Problem description — Wherever the word "page" shows up in the data, report the line it sits in.

Source texts of formatted documents —
- - -
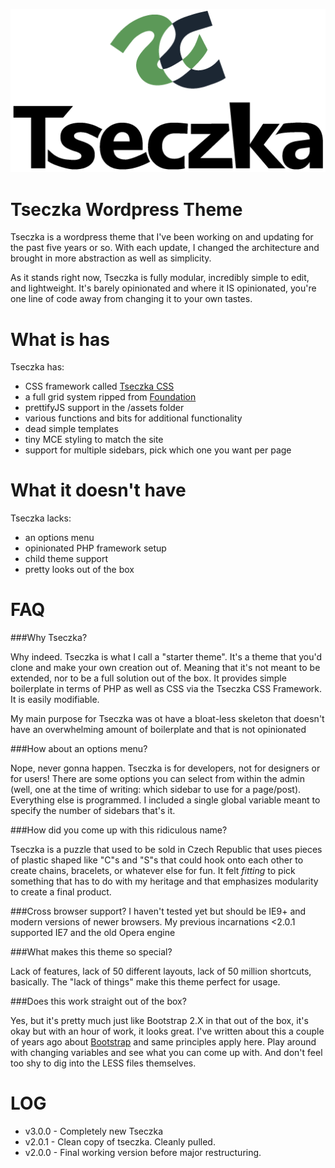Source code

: ![logo](images/tseczka-logo.png)

Tseczka Wordpress Theme
=======================

Tseczka is a wordpress theme that I've been working on and updating for the past five years or so. With each update, I changed the architecture and brought in more abstraction as well as simplicity.

As it stands right now, Tseczka is fully modular, incredibly simple to edit, and lightweight. It's barely opinionated and where it IS opinionated, you're one line of code away from changing it to your own tastes.

What is has
===========

Tseczka has:

* CSS framework called [Tseczka CSS](http://github.com/antjanus/tseczka-css-framework)
* a full grid system ripped from [Foundation](http://foundation.zurb.com)
* prettifyJS support in the /assets folder
* various functions and bits for additional functionality
* dead simple templates
* tiny MCE styling to match the site
* support for multiple sidebars, pick which one you want per page


What it doesn't have
=====================

Tseczka lacks:

* an options menu
* opinionated PHP framework setup
* child theme support
* pretty looks out of the box


FAQ
===========

###Why Tseczka?

Why indeed. Tseczka is what I call a "starter theme". It's a theme that you'd clone and make your own creation out of. Meaning that it's not meant to be extended, nor to be a full solution out of the box. It provides simple boilerplate in terms of PHP as well as CSS via the Tseczka CSS Framework. It is easily modifiable.

My main purpose for Tseczka was ot have a bloat-less skeleton that doesn't have an overwhelming amount of boilerplate and that is not opinionated

###How about an options menu?

Nope, never gonna happen. Tseczka is for developers, not for designers or for users! There are some options you can select from within the admin (well, one at the time of writing: which sidebar to use for a page/post). Everything else is programmed. I included a single global variable meant to specify the number of sidebars that's it.

###How did you come up with this ridiculous name?

Tseczka is a puzzle that used to be sold in Czech Republic that uses pieces of plastic shaped like "C"s and "S"s that could hook onto each other to create chains, bracelets, or whatever else for fun. It felt *fitting* to pick something that has to do with my heritage and that emphasizes modularity to create a final product.

###Cross browser support?
I haven't tested yet but should be IE9+ and modern versions of newer browsers. My previous incarnations <2.0.1 supported IE7 and the old Opera engine

###What makes this theme so special?

Lack of features, lack of 50 different layouts, lack of 50 million shortcuts, basically. The "lack of things" make this theme perfect for usage.

###Does this work straight out of the box?

Yes, but it's pretty much just like Bootstrap 2.X in that out of the box, it's okay but with an hour of work, it looks great. I've written about this a couple of years ago about [Bootstrap](http://antjanus.com/blog/web-design-tips/user-interface-usability/customize-twitter-bootstrap-into-themes/) and same principles apply here. Play around with changing variables and see what you can come up with. And don't feel too shy to dig into the LESS files themselves.


LOG
===========

* v3.0.0 - Completely new Tseczka
* v2.0.1 - Clean copy of tseczka. Cleanly pulled.
* v2.0.0 - Final working version before major restructuring.

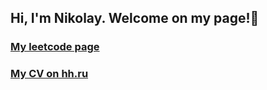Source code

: ## Hi, I'm Nikolay. Welcome on my page!👋 

### [My leetcode page](https://leetcode.com/voylenkong)


### [My CV on hh.ru](https://hh.ru/resume/eb5d1137ff0b76a7450039ed1f4859426b7967)


<!--
**voylenkong/voylenkong** is a ✨ _special_ ✨ repository because its `README.md` (this file) appears on your GitHub profile.

Here are some ideas to get you started:

- 🔭 I’m currently working on ...
- 🌱 I’m currently learning ...
- 👯 I’m looking to collaborate on ...
- 🤔 I’m looking for help with ...
- 💬 Ask me about ...
- 📫 How to reach me: ...
- 😄 Pronouns: ...
- ⚡ Fun fact: ...
-->
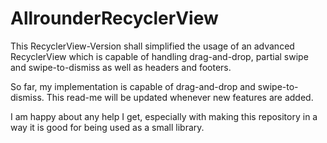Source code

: # AllrounderRecyclerView
This RecyclerView-Version shall simplified the usage of an advanced RecyclerView which is capable of handling drag-and-drop, partial swipe and swipe-to-dismiss as well as headers and footers.

So far, my implementation is capable of drag-and-drop and swipe-to-dismiss. This read-me will be updated whenever new features are added.

I am happy about any help I get, especially with making this repository in a way it is good for being used as a small library.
- - -
Task solution —
* support for multiple sidebars, pick which one you want per page
Nope, never gonna happen. Tseczka is for developers, not for designers or for users! There are some options you can select from within the admin (well, one at the time of writing: which sidebar to use for a page/post). Everything else is programmed. I included a single global variable meant to specify the number of sidebars that's it.
: ## Hi, I'm Nikolay. Welcome on my page!👋 
### [My leetcode page](https://leetcode.com/voylenkong)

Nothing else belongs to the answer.